Commémoration du 10 mai : la question des réparations au cœur des débats

Par 10/05/2026 - 15:47

Ce dimanche (10 mai), marque la journée commémorative du souvenir de l’esclavage et de ses abolitions. 25 ans après l'adoption de la Loi Taubira, la question des « réparations » est au cœur des débats.

    Commémoration du 10 mai : la question des réparations au cœur des débats
Fondation pour la mémoire de l'esclavage

Ce dimanche (10 mai) marque la journée commémorative du souvenir de l'esclavage et de ses abolitions. 25 ans après l'adoption de la Loi Taubira, cette date reste relativement méconnue et très peu célébrée à l'échelle nationale. Malgré tout, le travail mémoriel a progressé avec des dénominations de lieux publics, l'inscription aux programmes scolaires ou des événements, comme ce dimanche à Houilles en région parisienne, la ville de Victor Schoelcher, où la Région Île-de-France avait choisi d'organiser sa cérémonie officielle.

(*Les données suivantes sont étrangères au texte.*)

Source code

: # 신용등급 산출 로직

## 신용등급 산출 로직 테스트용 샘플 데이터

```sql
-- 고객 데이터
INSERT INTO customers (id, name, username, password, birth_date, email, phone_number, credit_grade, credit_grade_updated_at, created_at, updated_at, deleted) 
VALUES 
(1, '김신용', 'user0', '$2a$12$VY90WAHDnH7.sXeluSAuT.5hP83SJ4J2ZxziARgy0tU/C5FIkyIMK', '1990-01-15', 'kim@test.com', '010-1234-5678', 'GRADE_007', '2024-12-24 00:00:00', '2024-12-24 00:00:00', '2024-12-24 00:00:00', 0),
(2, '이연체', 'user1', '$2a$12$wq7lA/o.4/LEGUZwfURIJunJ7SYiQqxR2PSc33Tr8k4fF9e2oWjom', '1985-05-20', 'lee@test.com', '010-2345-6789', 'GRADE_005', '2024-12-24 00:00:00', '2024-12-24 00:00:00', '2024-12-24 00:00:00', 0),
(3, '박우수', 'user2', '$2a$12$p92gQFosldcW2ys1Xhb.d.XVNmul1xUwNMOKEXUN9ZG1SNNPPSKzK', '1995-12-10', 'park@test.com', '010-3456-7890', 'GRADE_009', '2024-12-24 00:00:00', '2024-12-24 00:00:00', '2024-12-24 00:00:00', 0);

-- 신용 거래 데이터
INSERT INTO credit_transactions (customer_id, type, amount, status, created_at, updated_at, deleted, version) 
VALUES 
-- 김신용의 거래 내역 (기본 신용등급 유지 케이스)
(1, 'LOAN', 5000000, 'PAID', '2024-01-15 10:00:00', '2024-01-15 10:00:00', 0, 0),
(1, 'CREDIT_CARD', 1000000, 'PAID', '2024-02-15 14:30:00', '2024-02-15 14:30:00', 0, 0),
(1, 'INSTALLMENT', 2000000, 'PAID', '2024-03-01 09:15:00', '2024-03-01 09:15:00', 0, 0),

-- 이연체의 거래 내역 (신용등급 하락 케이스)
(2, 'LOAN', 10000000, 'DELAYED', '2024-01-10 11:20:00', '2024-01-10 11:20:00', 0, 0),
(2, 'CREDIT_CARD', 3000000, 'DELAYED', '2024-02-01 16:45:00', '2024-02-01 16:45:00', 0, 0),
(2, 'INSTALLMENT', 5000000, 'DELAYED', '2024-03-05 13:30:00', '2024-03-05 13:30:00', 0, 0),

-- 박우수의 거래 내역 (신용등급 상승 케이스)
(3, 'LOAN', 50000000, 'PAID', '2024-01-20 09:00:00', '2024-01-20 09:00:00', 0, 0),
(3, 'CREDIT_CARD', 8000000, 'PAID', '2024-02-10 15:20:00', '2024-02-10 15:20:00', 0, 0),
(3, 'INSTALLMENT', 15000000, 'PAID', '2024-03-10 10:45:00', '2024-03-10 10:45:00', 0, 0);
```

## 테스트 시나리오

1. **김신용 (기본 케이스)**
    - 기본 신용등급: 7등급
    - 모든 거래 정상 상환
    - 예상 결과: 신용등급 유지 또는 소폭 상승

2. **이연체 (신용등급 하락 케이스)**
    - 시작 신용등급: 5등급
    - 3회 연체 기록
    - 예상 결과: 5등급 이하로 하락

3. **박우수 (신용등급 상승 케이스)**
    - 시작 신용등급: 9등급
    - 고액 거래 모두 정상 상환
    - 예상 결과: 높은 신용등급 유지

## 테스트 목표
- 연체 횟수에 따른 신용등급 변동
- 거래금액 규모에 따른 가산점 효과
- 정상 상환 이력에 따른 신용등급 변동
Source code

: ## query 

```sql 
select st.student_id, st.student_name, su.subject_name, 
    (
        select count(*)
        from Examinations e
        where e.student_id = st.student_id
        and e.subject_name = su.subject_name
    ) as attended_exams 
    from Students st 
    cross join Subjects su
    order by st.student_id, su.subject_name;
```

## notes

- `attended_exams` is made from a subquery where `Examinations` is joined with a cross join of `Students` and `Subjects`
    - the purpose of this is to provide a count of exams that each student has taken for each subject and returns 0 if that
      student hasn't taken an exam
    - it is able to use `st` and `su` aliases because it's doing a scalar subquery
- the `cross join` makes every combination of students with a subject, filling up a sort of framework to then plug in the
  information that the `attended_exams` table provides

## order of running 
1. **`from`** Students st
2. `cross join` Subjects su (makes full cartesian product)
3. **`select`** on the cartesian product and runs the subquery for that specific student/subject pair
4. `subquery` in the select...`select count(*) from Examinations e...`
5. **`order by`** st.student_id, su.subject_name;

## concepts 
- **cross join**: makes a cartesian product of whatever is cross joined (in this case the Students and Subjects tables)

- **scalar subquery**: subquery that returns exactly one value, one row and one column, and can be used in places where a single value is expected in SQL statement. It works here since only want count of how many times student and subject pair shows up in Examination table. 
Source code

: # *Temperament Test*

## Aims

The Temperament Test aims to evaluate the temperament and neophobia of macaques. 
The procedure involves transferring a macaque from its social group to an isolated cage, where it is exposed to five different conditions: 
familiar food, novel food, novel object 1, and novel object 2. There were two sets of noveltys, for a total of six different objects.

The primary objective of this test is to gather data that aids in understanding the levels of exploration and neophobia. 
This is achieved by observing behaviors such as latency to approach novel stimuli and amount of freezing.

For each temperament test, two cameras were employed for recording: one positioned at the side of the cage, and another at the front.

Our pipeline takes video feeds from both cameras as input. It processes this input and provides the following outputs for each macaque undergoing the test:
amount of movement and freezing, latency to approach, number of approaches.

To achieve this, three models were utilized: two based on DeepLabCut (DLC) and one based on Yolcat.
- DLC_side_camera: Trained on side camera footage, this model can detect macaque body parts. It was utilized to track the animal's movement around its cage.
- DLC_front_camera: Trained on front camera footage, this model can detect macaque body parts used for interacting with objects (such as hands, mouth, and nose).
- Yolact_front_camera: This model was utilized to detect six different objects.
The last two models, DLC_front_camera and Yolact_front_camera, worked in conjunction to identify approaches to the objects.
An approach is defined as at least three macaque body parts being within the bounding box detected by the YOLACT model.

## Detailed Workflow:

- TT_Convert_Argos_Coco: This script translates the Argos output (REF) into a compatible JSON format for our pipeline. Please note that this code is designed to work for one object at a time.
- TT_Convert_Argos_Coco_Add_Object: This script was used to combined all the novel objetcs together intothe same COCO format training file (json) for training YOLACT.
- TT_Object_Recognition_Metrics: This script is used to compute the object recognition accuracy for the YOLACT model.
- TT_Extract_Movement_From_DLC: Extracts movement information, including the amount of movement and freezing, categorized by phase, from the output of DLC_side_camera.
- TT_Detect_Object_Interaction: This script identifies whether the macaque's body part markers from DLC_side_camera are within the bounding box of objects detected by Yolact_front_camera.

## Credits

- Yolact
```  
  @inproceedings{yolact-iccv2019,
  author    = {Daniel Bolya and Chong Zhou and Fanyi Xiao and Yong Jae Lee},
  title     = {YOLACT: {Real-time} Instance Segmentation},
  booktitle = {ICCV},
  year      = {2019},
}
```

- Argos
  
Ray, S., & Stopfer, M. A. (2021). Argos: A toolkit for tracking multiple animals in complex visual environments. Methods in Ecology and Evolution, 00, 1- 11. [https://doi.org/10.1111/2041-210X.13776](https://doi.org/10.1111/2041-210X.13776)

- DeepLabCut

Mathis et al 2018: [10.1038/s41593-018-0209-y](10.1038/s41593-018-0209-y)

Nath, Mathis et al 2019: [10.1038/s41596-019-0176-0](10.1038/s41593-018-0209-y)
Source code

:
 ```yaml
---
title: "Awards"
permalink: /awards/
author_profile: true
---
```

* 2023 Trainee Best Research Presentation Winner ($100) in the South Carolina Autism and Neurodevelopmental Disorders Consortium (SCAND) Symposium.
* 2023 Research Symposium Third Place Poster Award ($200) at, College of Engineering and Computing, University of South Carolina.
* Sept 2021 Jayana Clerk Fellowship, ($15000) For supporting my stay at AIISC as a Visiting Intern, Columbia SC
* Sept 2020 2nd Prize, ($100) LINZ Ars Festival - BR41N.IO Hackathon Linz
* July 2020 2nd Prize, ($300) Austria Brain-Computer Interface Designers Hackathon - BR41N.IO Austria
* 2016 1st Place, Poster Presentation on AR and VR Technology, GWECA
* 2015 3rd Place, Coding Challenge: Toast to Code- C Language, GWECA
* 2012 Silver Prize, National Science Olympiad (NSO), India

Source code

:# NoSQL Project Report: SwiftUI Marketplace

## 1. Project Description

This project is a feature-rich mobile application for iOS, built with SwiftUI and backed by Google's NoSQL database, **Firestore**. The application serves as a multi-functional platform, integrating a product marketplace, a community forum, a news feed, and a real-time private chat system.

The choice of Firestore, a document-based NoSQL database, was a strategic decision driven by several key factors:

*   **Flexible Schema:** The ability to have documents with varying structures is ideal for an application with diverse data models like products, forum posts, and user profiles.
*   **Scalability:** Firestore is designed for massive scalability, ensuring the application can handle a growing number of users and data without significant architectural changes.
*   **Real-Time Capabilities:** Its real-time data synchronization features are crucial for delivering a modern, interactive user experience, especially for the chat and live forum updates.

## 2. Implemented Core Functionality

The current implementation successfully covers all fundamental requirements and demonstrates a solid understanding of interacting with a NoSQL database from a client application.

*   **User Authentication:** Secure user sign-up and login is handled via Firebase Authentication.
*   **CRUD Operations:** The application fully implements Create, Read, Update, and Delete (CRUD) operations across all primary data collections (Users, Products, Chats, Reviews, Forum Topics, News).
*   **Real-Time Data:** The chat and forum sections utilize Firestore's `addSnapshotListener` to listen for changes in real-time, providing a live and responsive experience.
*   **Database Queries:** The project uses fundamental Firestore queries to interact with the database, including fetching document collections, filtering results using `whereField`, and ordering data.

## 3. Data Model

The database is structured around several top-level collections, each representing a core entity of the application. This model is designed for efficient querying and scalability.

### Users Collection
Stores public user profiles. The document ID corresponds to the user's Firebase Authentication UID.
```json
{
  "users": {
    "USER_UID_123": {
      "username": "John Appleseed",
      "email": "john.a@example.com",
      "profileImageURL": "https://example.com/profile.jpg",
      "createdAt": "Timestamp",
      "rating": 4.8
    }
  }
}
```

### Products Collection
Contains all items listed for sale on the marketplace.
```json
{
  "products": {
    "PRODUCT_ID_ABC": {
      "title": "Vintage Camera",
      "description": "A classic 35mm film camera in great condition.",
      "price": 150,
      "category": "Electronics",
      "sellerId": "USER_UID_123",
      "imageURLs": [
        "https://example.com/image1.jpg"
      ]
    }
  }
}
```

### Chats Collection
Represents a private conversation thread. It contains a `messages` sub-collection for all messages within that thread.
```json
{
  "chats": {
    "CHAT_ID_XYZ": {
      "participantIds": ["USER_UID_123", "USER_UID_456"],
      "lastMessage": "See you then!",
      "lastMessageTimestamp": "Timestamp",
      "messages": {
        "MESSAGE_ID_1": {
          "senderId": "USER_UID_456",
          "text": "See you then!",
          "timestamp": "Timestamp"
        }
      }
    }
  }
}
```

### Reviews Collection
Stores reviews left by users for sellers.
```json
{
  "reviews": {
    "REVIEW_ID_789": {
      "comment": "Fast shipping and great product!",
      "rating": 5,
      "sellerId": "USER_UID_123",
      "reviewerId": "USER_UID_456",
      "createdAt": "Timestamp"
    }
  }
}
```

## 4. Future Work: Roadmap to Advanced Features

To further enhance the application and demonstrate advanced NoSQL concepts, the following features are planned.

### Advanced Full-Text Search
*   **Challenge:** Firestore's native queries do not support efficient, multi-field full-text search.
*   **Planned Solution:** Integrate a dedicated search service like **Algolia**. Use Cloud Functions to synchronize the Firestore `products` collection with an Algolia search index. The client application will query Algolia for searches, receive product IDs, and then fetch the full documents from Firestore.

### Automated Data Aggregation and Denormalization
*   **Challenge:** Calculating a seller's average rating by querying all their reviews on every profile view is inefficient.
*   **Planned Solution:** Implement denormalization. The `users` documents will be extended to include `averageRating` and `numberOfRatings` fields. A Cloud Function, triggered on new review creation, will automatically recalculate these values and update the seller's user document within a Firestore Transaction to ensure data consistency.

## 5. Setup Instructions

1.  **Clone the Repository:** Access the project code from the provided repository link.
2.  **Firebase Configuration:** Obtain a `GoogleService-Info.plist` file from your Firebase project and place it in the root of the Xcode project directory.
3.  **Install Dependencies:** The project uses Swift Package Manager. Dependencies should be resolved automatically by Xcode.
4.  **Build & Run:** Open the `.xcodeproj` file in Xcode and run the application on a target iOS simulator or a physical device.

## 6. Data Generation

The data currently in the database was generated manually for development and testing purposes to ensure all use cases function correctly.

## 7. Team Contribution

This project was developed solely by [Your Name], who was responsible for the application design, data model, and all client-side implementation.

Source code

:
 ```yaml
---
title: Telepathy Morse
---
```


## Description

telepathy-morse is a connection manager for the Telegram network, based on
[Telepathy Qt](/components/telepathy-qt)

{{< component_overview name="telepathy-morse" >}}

« Réparation » est le mot sur toutes les lèvres en ce mois des mémoires 2026. Sujet polémique en 2001, la loi Taubira l'avait abordé sur un aspect essentiellement symbolique qui progresse, mais lentement. On dénombre moins d'une dizaine de cérémonies en Île-de-France, même si pour la présidente de région, Valérie Pécresse, c'est la direction à suivre :

Il y a une injonction dans la loi Taubira, c'est celle de ne pas croire que l'esclavage c'est du passé. Les gestes politiques qui se multiplient autour de cette mémoire de l'esclavage, sont des gestes de reconnaissance de l'égale dignité de tous les Français. Et c'est ça, au fond, que nous devons faire.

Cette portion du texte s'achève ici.